**AIM OF THE EXERCISE**.
Report, as a number alone, how many lines below contain the string "taekwondo".
[[ SUPPLIED INFORMATION open ]]
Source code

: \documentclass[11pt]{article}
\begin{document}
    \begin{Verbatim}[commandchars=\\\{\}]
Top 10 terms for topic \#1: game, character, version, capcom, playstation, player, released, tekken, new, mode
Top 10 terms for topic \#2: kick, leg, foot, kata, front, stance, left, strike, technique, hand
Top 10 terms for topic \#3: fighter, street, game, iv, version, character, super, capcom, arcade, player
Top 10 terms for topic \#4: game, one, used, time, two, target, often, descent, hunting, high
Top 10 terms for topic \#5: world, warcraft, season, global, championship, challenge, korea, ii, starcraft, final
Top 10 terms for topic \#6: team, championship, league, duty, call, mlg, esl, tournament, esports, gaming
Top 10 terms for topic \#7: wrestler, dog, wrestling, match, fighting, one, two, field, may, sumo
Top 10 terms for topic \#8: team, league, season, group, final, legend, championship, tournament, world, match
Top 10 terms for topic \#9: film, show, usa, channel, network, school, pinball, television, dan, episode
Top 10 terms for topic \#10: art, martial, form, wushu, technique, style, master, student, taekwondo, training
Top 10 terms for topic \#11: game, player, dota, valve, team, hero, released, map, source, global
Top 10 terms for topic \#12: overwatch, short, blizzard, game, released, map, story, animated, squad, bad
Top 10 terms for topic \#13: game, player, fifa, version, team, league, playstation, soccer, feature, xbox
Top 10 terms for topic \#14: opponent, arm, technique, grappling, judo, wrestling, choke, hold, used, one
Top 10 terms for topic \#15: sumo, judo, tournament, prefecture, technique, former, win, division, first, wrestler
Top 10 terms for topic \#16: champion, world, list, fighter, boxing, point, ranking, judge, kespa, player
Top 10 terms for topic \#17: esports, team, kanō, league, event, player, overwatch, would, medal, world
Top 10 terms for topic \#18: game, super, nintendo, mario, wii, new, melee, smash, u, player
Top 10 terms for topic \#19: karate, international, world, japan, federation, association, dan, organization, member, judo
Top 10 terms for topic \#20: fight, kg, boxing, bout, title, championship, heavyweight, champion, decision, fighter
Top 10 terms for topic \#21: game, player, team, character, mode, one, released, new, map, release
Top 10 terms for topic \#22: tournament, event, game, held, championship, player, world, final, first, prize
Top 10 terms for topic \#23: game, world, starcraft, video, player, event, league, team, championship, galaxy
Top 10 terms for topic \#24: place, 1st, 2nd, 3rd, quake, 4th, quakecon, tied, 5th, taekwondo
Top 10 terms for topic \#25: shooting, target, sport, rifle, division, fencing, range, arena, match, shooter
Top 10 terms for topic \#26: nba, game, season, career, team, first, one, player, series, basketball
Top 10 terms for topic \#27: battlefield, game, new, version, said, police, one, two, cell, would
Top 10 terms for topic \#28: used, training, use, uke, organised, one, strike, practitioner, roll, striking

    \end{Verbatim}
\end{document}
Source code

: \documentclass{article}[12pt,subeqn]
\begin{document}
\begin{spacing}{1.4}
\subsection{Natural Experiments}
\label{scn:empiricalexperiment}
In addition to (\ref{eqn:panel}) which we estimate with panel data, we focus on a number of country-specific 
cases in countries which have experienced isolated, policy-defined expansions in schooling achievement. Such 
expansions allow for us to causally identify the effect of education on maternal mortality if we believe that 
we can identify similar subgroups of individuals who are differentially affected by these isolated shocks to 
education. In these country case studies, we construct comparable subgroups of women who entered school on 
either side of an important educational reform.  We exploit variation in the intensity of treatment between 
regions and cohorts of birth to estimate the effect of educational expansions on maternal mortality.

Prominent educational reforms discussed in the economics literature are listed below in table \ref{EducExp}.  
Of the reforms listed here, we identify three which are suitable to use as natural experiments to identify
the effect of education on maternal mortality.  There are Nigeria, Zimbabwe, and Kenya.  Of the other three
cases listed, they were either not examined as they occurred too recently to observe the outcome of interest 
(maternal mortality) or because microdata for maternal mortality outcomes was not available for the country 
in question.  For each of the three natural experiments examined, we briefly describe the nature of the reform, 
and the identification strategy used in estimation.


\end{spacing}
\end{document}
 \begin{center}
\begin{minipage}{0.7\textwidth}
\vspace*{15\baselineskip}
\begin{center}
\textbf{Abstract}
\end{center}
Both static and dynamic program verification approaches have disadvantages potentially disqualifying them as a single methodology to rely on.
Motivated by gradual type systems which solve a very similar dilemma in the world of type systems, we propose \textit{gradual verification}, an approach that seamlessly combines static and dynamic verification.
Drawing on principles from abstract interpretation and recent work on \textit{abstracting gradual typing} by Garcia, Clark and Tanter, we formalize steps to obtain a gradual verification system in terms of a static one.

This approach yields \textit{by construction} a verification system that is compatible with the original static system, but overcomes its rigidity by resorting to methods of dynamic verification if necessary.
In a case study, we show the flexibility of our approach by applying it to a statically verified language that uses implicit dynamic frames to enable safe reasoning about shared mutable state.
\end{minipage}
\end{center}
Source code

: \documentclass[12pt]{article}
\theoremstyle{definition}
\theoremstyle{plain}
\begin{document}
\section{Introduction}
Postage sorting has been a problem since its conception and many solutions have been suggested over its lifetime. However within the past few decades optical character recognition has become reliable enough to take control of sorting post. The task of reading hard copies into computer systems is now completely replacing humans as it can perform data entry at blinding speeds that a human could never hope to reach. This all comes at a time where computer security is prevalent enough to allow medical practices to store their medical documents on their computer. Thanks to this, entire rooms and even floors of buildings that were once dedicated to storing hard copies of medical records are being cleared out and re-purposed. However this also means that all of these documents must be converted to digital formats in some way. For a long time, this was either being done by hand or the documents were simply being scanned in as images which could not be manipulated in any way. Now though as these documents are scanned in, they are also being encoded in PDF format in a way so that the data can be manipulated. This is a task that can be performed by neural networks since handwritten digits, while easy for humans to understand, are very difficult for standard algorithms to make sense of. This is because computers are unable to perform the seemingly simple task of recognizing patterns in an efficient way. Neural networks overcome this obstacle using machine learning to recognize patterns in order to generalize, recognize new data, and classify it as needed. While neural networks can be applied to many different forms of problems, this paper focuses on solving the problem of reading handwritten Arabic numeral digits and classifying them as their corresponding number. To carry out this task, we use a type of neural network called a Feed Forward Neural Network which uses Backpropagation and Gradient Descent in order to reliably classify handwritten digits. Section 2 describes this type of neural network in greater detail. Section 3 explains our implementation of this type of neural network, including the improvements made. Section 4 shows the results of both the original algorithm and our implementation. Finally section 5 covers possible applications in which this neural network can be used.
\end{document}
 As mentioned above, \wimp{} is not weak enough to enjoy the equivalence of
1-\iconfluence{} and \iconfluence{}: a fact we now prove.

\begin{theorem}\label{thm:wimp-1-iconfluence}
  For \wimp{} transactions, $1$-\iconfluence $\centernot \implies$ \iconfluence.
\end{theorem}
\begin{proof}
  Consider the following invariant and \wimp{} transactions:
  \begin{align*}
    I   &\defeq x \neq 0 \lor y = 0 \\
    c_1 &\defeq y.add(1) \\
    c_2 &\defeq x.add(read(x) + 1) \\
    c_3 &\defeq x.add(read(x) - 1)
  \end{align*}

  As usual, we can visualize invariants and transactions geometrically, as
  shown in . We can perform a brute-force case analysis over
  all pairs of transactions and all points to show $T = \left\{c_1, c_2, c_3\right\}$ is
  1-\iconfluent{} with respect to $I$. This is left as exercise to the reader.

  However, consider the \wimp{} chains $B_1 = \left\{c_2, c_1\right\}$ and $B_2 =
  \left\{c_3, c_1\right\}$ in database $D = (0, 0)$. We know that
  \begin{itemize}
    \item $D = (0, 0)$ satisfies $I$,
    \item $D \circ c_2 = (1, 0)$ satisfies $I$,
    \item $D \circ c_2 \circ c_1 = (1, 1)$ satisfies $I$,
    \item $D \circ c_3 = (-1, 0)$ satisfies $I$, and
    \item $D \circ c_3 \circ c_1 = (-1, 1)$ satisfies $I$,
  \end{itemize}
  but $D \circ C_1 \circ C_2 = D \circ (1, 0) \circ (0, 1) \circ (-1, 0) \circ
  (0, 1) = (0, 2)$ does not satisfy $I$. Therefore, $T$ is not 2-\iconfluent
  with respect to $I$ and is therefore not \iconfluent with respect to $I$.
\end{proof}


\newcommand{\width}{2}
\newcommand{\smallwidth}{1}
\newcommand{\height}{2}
[[ SUPPLIED INFORMATION closed ]]
**TASK OUTPUT**.
2